◆ **WHAT YOU WILL DO**
Within the records, how many lines hold the word "simulations"? State that number alone.

◆ **PROVIDED INFORMATION**
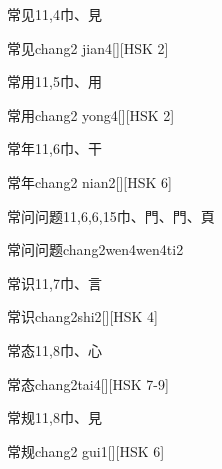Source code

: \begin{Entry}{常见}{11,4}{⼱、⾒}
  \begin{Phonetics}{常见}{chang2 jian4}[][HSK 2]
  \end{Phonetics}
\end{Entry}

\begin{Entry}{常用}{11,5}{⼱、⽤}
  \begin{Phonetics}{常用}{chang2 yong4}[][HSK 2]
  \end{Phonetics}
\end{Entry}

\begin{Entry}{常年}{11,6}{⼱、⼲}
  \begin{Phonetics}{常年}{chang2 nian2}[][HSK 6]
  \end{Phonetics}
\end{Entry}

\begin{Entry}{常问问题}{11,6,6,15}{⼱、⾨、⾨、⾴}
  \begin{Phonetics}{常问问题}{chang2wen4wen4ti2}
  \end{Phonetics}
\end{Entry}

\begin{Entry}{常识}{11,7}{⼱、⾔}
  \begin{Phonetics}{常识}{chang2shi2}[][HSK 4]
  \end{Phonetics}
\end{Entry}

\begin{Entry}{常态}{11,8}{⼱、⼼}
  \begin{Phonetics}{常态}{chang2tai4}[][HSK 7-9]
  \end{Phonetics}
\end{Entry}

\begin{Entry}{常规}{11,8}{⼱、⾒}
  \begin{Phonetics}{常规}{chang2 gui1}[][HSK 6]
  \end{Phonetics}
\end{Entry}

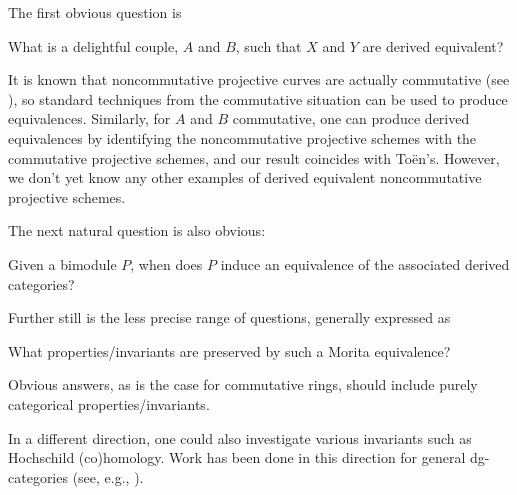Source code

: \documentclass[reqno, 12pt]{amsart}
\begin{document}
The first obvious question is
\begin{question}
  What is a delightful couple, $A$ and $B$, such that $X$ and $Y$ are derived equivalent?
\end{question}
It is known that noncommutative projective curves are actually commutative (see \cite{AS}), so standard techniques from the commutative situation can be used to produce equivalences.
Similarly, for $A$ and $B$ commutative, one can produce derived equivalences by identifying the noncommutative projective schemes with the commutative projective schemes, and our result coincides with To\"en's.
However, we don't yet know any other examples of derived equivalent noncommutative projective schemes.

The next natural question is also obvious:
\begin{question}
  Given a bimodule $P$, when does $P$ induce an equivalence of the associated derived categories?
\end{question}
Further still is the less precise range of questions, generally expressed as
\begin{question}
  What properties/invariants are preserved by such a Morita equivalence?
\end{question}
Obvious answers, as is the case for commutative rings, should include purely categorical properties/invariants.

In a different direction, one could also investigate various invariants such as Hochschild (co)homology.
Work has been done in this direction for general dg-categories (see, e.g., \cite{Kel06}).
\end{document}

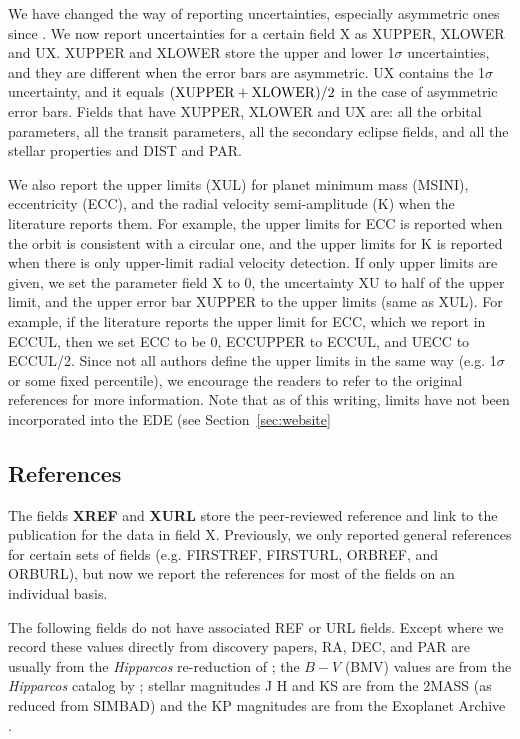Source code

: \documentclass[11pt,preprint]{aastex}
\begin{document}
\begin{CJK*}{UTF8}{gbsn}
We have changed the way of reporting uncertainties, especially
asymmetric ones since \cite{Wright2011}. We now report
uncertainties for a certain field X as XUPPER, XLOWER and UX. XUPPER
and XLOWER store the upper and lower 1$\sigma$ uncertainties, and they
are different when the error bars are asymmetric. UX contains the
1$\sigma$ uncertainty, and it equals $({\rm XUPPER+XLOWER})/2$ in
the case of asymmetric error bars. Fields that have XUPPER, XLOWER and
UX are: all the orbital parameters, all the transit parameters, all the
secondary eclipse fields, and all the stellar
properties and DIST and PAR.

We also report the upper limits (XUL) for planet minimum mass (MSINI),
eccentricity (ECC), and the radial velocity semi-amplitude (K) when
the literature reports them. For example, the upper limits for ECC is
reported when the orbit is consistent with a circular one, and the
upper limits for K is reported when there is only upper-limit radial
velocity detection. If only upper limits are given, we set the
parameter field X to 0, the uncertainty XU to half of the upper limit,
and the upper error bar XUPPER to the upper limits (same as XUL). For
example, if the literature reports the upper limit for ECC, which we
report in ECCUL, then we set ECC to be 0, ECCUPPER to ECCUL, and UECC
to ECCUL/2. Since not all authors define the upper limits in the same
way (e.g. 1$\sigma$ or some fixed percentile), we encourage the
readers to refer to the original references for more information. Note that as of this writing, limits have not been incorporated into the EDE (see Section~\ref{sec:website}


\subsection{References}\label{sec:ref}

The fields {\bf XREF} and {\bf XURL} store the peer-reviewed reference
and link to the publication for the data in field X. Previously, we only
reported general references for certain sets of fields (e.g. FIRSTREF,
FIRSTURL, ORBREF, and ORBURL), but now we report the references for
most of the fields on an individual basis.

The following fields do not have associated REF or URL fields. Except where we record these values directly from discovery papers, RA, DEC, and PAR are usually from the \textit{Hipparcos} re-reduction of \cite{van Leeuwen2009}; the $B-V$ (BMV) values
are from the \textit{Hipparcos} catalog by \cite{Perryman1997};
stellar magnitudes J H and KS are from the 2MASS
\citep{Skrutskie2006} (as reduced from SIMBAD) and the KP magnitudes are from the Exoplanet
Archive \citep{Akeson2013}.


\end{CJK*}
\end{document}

* * *

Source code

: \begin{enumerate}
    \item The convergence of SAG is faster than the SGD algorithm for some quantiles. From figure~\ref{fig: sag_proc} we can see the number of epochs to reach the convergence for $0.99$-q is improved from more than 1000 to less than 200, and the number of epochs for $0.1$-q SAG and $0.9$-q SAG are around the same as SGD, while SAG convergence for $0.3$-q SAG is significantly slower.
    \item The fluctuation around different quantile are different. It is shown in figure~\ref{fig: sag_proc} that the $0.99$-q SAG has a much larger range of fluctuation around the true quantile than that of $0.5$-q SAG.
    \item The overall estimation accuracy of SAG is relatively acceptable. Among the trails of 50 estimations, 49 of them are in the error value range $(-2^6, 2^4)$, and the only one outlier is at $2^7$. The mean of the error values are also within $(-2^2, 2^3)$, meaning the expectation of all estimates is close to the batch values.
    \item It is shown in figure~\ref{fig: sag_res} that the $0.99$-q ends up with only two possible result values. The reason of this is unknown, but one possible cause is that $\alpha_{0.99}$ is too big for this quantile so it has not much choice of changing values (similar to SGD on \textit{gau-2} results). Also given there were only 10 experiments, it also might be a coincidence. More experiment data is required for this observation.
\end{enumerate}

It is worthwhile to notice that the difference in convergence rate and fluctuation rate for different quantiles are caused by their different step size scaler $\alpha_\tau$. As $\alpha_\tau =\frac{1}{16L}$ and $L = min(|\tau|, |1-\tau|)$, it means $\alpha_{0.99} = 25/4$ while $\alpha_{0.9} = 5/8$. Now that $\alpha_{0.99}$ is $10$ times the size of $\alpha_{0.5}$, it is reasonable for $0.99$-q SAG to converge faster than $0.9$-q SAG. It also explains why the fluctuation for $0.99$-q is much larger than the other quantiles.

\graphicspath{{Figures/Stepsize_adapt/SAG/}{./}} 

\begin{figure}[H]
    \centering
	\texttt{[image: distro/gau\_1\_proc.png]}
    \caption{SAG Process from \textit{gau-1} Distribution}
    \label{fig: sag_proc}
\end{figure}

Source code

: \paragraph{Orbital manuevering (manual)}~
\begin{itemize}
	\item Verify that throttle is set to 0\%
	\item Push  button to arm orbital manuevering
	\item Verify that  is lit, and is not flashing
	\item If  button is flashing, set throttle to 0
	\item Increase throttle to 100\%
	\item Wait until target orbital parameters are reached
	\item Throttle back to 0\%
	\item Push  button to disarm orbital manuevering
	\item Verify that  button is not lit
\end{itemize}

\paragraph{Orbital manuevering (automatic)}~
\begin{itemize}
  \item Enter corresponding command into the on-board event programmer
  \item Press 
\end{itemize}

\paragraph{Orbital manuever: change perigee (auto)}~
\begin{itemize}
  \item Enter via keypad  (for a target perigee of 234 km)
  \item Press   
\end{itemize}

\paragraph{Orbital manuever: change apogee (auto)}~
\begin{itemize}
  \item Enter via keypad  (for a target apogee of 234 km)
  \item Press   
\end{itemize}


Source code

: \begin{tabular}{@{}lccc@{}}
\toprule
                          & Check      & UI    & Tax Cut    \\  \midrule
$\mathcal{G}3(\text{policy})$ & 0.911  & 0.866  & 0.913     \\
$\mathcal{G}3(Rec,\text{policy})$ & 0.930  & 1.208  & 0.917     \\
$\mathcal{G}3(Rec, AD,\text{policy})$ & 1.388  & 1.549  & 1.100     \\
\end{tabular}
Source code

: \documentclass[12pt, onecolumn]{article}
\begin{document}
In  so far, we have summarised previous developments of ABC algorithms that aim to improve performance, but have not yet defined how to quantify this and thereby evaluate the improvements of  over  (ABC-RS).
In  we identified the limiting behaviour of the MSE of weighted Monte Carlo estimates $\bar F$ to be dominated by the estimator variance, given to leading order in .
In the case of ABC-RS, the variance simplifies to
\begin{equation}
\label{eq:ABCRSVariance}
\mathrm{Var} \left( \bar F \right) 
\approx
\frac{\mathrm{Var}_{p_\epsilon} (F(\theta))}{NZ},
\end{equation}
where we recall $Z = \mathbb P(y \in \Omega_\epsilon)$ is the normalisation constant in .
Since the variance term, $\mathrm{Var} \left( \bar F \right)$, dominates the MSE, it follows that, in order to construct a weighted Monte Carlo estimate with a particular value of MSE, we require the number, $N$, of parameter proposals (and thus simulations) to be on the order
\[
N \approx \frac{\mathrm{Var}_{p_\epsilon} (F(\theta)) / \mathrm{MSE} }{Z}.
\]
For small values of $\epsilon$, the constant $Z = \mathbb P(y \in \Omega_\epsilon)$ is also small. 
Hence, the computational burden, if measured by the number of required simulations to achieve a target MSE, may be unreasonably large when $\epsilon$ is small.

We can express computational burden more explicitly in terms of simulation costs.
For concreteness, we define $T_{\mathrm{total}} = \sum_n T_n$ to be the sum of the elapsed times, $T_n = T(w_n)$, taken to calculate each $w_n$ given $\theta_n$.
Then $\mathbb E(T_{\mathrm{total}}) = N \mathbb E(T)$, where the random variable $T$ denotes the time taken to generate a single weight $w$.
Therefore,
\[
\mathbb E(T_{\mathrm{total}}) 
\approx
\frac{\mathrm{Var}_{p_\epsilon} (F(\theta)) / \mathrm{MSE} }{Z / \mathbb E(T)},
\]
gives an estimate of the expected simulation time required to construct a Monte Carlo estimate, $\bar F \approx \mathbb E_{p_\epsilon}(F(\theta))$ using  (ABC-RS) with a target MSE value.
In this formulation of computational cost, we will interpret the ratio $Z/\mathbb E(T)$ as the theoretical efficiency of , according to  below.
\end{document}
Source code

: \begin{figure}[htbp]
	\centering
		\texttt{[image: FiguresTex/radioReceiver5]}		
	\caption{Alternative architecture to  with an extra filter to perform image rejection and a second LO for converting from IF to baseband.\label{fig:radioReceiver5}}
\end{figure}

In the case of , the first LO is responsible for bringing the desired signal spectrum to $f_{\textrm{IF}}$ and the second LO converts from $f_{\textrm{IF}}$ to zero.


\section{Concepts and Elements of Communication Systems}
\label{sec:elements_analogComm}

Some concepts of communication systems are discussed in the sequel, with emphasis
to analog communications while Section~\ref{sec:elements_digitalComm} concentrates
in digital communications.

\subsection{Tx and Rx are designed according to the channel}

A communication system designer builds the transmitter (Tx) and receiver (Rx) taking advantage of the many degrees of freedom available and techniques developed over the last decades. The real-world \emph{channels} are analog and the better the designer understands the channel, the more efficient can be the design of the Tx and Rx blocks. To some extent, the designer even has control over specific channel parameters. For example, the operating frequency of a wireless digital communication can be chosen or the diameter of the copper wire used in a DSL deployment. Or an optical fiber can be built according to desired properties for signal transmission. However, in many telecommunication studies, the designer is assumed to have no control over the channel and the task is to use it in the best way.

◆ **ANSWER AREA**
2